Al parecer, los guerreros wagambis se habían aventurado más de la cuenta hacia mar abierto en su débil canoa. Les sorprendió de pronto una fuerte marejada, cuyo oleaje, acompañado de violento vendaval, los alejó de tierra hasta que perdieron de vista el continente. Después de remar a lo largo de toda la noche, convencidos de que regresaban a su país, al amanecer avistaron tierra y, creyendo aún que volvían al continente, saludaron aquel panorama con gritos jubilosos. Hasta que Tarzán le dijo que a donde llegaron fue a una isla, Mugambi no tuvo conciencia de ello.

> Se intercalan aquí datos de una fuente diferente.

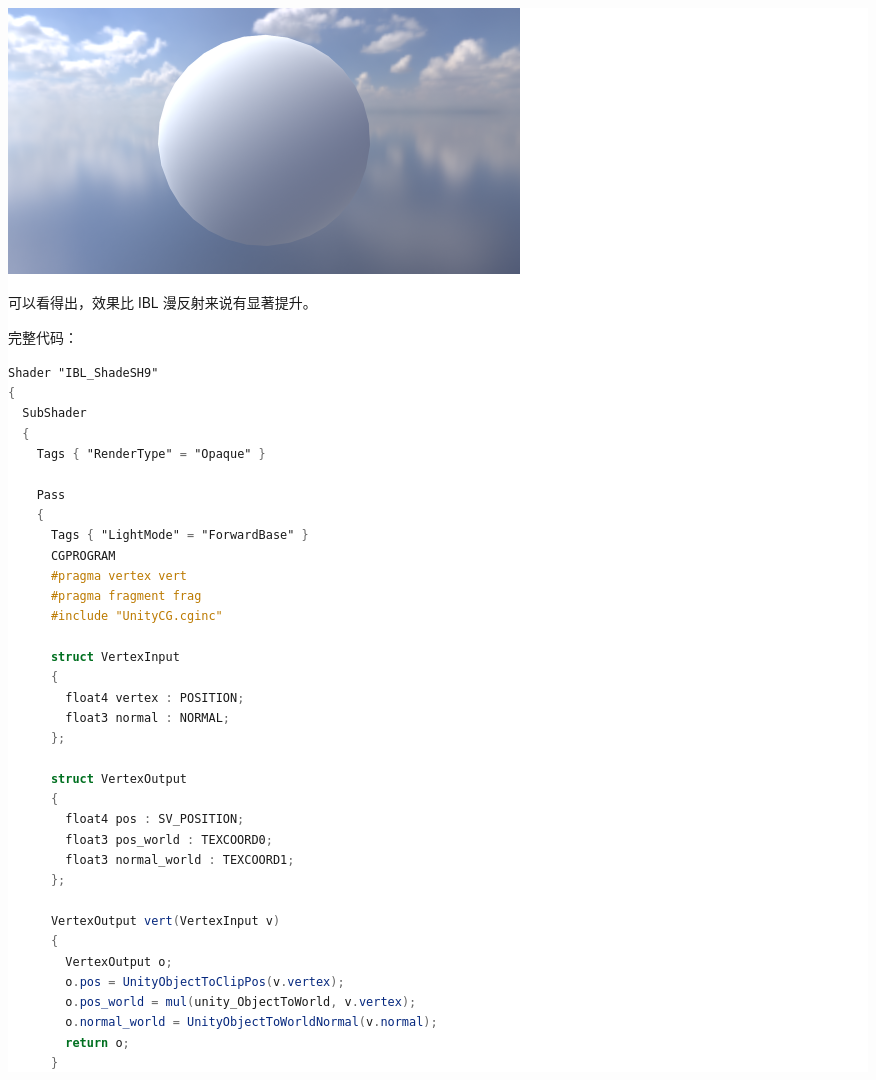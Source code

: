 <img src="3、基于图像的照明.assets/1690651056676-a87b7ec9-a31d-4243-981f-579d239f50ca.png" alt="img" style="zoom:50%;" />

可以看得出，效果比 IBL 漫反射来说有显著提升。

完整代码：

```glsl
Shader "IBL_ShadeSH9"
{
  SubShader
  {
    Tags { "RenderType" = "Opaque" }

    Pass
    {
      Tags { "LightMode" = "ForwardBase" }
      CGPROGRAM
      #pragma vertex vert
      #pragma fragment frag
      #include "UnityCG.cginc"

      struct VertexInput
      {
        float4 vertex : POSITION;
        float3 normal : NORMAL;
      };

      struct VertexOutput
      {
        float4 pos : SV_POSITION;
        float3 pos_world : TEXCOORD0;
        float3 normal_world : TEXCOORD1;
      };

      VertexOutput vert(VertexInput v)
      {
        VertexOutput o;
        o.pos = UnityObjectToClipPos(v.vertex);
        o.pos_world = mul(unity_ObjectToWorld, v.vertex);
        o.normal_world = UnityObjectToWorldNormal(v.normal);
        return o;
      }
```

El jefe wagambi albergaba serias dudas acerca de la utilidad de la vela, porque era la primera vez que veía emplear semejante aparejo. Su territorio se encontraba en el interior del continente, bastante alejado de la costa, río Ugambi arriba, y aquella había sido la primera vez que miembro alguno de su pueblo llegó al océano.
Sin embargo, Tarzán confiaba en que, navegando con viento favorable de poniente, podría llegar a la costa continental africana. De cualquier modo, pensó, sería preferible morir durante la travesía que permanecer de manera indefinida en aquella isla que evidentemente no figuraba en los mapas y a la que era posible que no se acercara nunca barco alguno.

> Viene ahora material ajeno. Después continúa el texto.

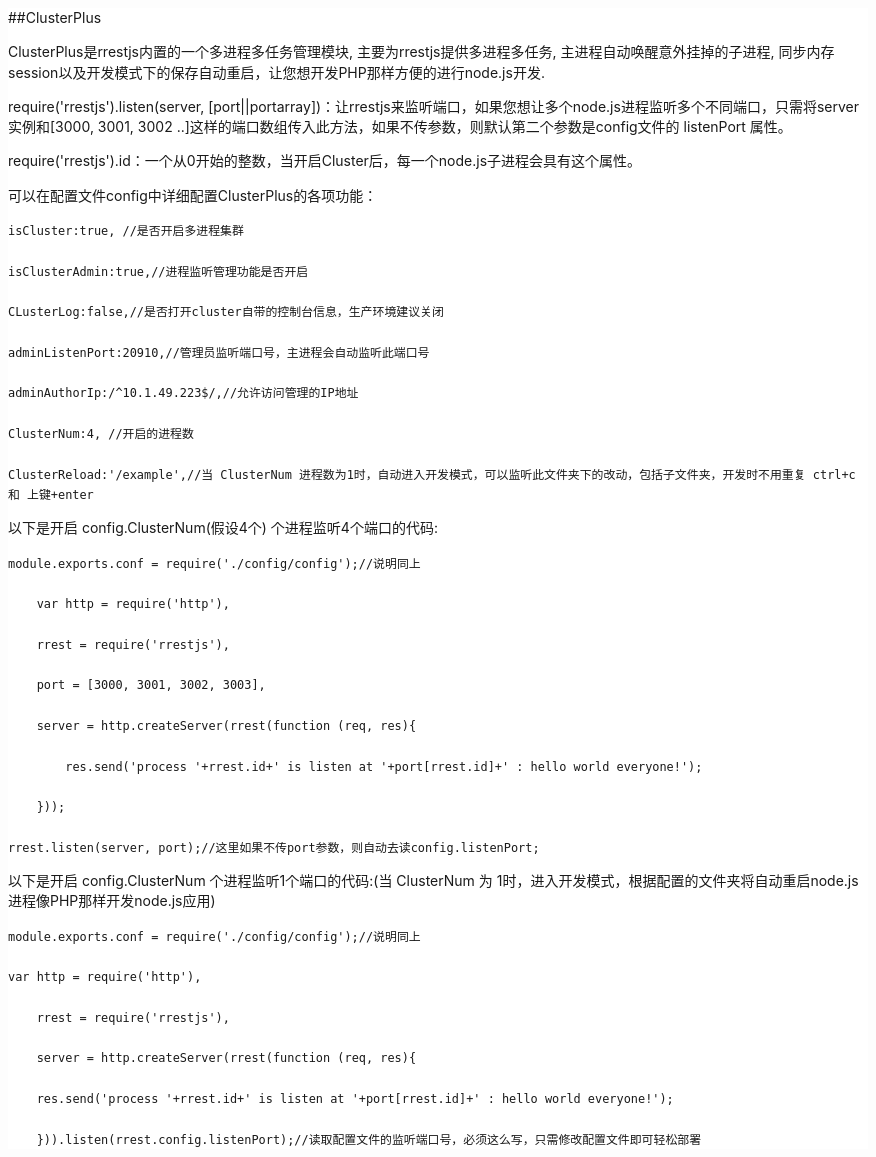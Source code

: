 
##ClusterPlus
 
  ClusterPlus是rrestjs内置的一个多进程多任务管理模块, 主要为rrestjs提供多进程多任务, 主进程自动唤醒意外挂掉的子进程, 同步内存session以及开发模式下的保存自动重启，让您想开发PHP那样方便的进行node.js开发.

  require('rrestjs').listen(server, [port||portarray])：让rrestjs来监听端口，如果您想让多个node.js进程监听多个不同端口，只需将server实例和[3000, 3001, 3002 ..]这样的端口数组传入此方法，如果不传参数，则默认第二个参数是config文件的 listenPort 属性。

  require('rrestjs').id：一个从0开始的整数，当开启Cluster后，每一个node.js子进程会具有这个属性。
  
  可以在配置文件config中详细配置ClusterPlus的各项功能：


  	isCluster:true, //是否开启多进程集群

	isClusterAdmin:true,//进程监听管理功能是否开启

	CLusterLog:false,//是否打开cluster自带的控制台信息，生产环境建议关闭

	adminListenPort:20910,//管理员监听端口号，主进程会自动监听此端口号

	adminAuthorIp:/^10.1.49.223$/,//允许访问管理的IP地址

	ClusterNum:4, //开启的进程数

	ClusterReload:'/example',//当 ClusterNum 进程数为1时，自动进入开发模式，可以监听此文件夹下的改动，包括子文件夹，开发时不用重复 ctrl+c 和 上键+enter		

  
  以下是开启 config.ClusterNum(假设4个) 个进程监听4个端口的代码:

	
	module.exports.conf = require('./config/config');//说明同上

        var http = require('http'),

	    rrest = require('rrestjs'),

	    port = [3000, 3001, 3002, 3003],

	    server = http.createServer(rrest(function (req, res){

			res.send('process '+rrest.id+' is listen at '+port[rrest.id]+' : hello world everyone!');

	    }));

	rrest.listen(server, port);//这里如果不传port参数，则自动去读config.listenPort;

 
  以下是开启 config.ClusterNum 个进程监听1个端口的代码:(当 ClusterNum 为 1时，进入开发模式，根据配置的文件夹将自动重启node.js进程像PHP那样开发node.js应用)

	
	module.exports.conf = require('./config/config');//说明同上
	
	var http = require('http'),

	    rrest = require('rrestjs'),

	    server = http.createServer(rrest(function (req, res){

		res.send('process '+rrest.id+' is listen at '+port[rrest.id]+' : hello world everyone!');

	    })).listen(rrest.config.listenPort);//读取配置文件的监听端口号，必须这么写，只需修改配置文件即可轻松部署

Y así fue como cuando empezó a soplar el primer viento propicio, Tarzán subió a la canoa y emprendió su crucero. Y se llevó consigo la más extraña e impresionante tripulación que nunca se hiciera a la mar bajo el mando de un selvático patrón.
Le acompañaban Mugambi y Akut, Sheets, la pantera, así como una docena de gigantescos machos de la tribu de Akut.
VI
Una tripulación aterradora
Con su selvática tripulación a bordo, la canoa de guerra se deslizó lentamente hacia la boca de la ensenada por la que debía pasar para salir a mar abierto. Tarzán, Mugambi y Akut se encargaron de remar, ya que aquel lado de la costa estaba al socaire del viento de poniente y, de momento, la vela no se hinchaba.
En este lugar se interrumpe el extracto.